Before you play, spend a lot of time clarifying what the game is and offers and getting the player’s explicit buy-in. Some players are surprised it’s not D&D, does not offer combat as an easy/standard solution, or is not on rails.
Keep in mind there is no comprehensive way to run ALL PbtA games since the games vary so much. For instance, Apocalypse World and Monsterhearts are designed for PvP, and the role of the gm is to keep the escalation snowball going and gently guide it, but it can be much more hands-off.
Compare Apocalypse World’s guidance that NPCs are expendable with Thirsty Sword Lesbians’ safety measures helping NPCs feel like people, not playthings.
There are not a lot of moves because you want players to be more or less able to keep them in their heads. There shouldn’t be vague moves that double dip. If there isn’t a move for something, it’s not significant behavior to the system.
A lot of PbtA it’s about making a story with the players, not building a world and story around them
Always leave space for players to come up with content. Never resist; lean into whatever gets added.
The majority of disaster PbtA games come from when you prepared too much or were too attached to what ideas you had. Don’t fight the ‘yes,’ always go with them.

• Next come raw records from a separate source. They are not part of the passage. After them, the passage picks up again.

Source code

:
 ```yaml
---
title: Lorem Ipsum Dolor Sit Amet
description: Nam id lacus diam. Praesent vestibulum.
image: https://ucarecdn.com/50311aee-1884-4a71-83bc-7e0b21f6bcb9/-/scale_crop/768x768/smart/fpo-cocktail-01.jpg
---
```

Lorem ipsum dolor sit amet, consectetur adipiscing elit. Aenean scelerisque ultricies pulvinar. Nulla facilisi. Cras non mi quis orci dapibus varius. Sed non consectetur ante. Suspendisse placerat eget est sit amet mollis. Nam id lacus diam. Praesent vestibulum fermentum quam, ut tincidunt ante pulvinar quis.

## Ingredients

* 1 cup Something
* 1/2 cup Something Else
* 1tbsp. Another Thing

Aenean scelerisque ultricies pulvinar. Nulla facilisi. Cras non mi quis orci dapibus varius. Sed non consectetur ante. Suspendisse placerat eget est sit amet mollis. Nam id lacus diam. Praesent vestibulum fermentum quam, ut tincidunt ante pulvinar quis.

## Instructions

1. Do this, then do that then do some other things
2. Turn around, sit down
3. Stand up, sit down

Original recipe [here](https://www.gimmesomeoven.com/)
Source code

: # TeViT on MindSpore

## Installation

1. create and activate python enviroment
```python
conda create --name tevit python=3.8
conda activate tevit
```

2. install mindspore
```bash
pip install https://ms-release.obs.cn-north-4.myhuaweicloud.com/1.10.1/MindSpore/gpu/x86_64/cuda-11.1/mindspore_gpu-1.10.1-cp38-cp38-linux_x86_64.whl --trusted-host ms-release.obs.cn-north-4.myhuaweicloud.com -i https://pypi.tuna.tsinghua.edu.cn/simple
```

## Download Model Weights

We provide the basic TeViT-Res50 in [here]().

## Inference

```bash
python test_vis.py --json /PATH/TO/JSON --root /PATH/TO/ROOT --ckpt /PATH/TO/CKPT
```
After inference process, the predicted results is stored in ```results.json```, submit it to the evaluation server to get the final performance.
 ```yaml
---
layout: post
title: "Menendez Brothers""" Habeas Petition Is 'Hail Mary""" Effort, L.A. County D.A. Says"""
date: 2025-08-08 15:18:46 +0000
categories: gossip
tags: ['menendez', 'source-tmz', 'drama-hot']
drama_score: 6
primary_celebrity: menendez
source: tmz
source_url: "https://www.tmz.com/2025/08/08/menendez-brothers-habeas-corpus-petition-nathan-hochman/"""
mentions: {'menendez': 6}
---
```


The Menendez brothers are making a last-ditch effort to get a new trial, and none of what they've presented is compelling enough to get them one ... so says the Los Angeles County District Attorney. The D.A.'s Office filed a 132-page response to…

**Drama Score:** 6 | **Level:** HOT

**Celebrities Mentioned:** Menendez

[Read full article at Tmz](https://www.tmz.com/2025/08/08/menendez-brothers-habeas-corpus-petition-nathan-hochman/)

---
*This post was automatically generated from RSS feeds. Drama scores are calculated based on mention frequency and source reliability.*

The maximum tier of players telling the game is when players ask you questions, tell them you don’t know, and ask them what they think.
Let the players wholly and fundamentally change the world with narrative. Be willing to change the laws of physics.
Set up stakes: not solutions, win conditions or endgames. Solutions should always come from the player.
When setting up your tabletop. Toss some evocative images in scene pages that match the story. Don’t use a map otherwise too restrictive. Keep it accessible for the narrative, or you will box yourself in.
Give them a goal that can be achieved in a one-shot, a threat, a toxic power that can be struck down. Surround them with sexy villains and a sexy ally or two.
Don’t develop a plot; come up with a situation instead. Put some pressure on the PCs so that they have to do something, but don’t even think about what that thing will be.
In one-shots, you shouldn’t aim for a satisfying finale but an exciting cliffhanger because you can find those cliffhangers more naturally. Rushing to get to the ending can easily become way too forced.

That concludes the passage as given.